No other man ever brought so many artists to Rome. It was he, for example, who invited Guillaume de Marcillat from France to set up the fine stained-glass windows of Santa Maria del Popolo. It was characteristic of his vast conceptions that he should try to reconcile Christianity and paganism in art as Ni
cholas V had done in letters; for what are the stanze of Raphael but a pre-established harmony of classic mythology and philosophy, Hebrew theology and poetry, Christian sentiment and faith? And what could better represent the union of pagan and Christian art and feeling than the portico and dome, the interior columns, statuary, paintings, and tombs of St. Peter’s? Prelates and nobles, bankers and merchants, now crowding into an enriched Rome, followed the Pope’s lead, and built palaces with almost imperial splendor in opulent rivalry. Broad avenues were cut through or from the chaos of the medieval city; hundreds of new streets were opened; one of them still bears the great Pope’s name. Ancient Rome rose out of its ruins, and became again the home of a Caesar.

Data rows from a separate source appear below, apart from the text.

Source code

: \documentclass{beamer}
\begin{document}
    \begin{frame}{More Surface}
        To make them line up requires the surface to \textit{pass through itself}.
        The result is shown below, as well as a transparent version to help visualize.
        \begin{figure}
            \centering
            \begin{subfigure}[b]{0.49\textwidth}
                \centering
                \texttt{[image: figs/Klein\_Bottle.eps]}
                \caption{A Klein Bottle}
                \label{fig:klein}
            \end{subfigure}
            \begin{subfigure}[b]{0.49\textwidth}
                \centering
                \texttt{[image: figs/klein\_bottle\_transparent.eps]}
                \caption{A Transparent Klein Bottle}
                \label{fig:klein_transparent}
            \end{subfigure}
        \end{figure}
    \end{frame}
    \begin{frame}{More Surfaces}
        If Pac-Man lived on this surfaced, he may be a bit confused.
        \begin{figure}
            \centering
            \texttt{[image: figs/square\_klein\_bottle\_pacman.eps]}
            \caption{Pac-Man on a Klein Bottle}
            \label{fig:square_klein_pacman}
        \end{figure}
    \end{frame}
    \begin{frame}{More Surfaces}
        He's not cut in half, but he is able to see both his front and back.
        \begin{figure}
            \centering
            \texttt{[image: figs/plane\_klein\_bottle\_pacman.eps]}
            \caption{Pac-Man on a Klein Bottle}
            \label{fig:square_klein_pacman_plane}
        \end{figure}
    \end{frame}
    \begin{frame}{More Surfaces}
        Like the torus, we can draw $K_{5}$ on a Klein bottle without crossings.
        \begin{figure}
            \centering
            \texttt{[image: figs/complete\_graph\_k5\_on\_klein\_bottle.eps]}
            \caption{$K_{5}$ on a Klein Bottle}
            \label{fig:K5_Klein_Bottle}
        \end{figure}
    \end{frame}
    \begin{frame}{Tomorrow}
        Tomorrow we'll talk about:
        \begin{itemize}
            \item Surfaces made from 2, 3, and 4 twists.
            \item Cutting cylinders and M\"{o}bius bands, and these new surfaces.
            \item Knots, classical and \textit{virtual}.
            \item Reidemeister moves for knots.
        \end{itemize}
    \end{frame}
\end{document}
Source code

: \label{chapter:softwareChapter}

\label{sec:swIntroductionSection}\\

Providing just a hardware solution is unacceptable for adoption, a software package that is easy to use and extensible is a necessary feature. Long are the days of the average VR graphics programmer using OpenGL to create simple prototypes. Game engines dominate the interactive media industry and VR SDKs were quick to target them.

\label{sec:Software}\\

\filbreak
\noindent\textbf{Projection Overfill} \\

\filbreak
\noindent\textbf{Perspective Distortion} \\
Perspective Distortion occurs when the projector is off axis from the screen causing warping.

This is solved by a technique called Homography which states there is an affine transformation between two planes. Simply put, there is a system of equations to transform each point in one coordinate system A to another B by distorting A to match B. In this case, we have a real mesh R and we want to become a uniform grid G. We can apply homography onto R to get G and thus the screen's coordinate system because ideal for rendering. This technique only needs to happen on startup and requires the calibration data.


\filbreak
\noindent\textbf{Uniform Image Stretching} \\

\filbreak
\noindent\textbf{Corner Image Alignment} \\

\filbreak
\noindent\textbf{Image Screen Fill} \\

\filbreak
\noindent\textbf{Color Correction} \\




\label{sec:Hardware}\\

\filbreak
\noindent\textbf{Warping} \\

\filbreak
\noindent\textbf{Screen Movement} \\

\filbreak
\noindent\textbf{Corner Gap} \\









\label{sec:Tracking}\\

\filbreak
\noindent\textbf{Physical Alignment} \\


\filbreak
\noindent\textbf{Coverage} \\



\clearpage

St. Peter’s aside, it was, in Rome, an age of palaces rather than of churches. Exteriors were uniform and plain: a vast rectangular façade of brick or stone or stucco, a portal of stone usually carved in some decorative design; on each floor uniform rows of windows, topped with triangular or elliptical pediments; and almost always a crowning cornice whose elegant configuration was a special test and care of the architect. Behind this unpretentious front the millionaires concealed a luxury of ornament and display seldom revealed to the jealous popular eye: a central well, usually surrounded or divided by a broad staircase of marble; on the ground floor, simple rooms for transacting business or storing goods; on the first (our second) floor, the piano nobile, the spacious halls for reception and entertainment, and galleries of art, with pavements of marble or sturdy colored tile; the furniture, carpets, and textiles of exquisite material and form; the walls strengthened with marble pilasters, the ceilings coffered in circles, triangles, diamonds, or squares; and on walls and ceilings paintings by famous artists, usually of pagan themes—for fashion now decreed that Christian gentlemen, even of the cloth, should live amid scenes from classical mythology; and on the upper floors the private chambers for lords and ladies, for liveried lackeys, for children and nurses, tutors and governesses and maids. Many men were rich enough to have, besides their palaces, rural villas as refuges from the city’s din or summer heat; and these villas too might conceal sybaritic glories of ornament and comfort, and mural masterpieces by Raphael, Peruzzi, Giulio Romano, Sebastiano del Piombo…. This palace and villa architecture was in many ways a selfish art, in which the wealth drawn from unseen and countless laborers and distant lands vaunted itself in gaudy decoration for a few; in this respect ancient Greece and medieval Europe had shown a finer spirit, devoting their wealth not to private luxury but to the temples and cathedrals that were the possession, pride, and inspiration of all, the home of the people as well as the house of God.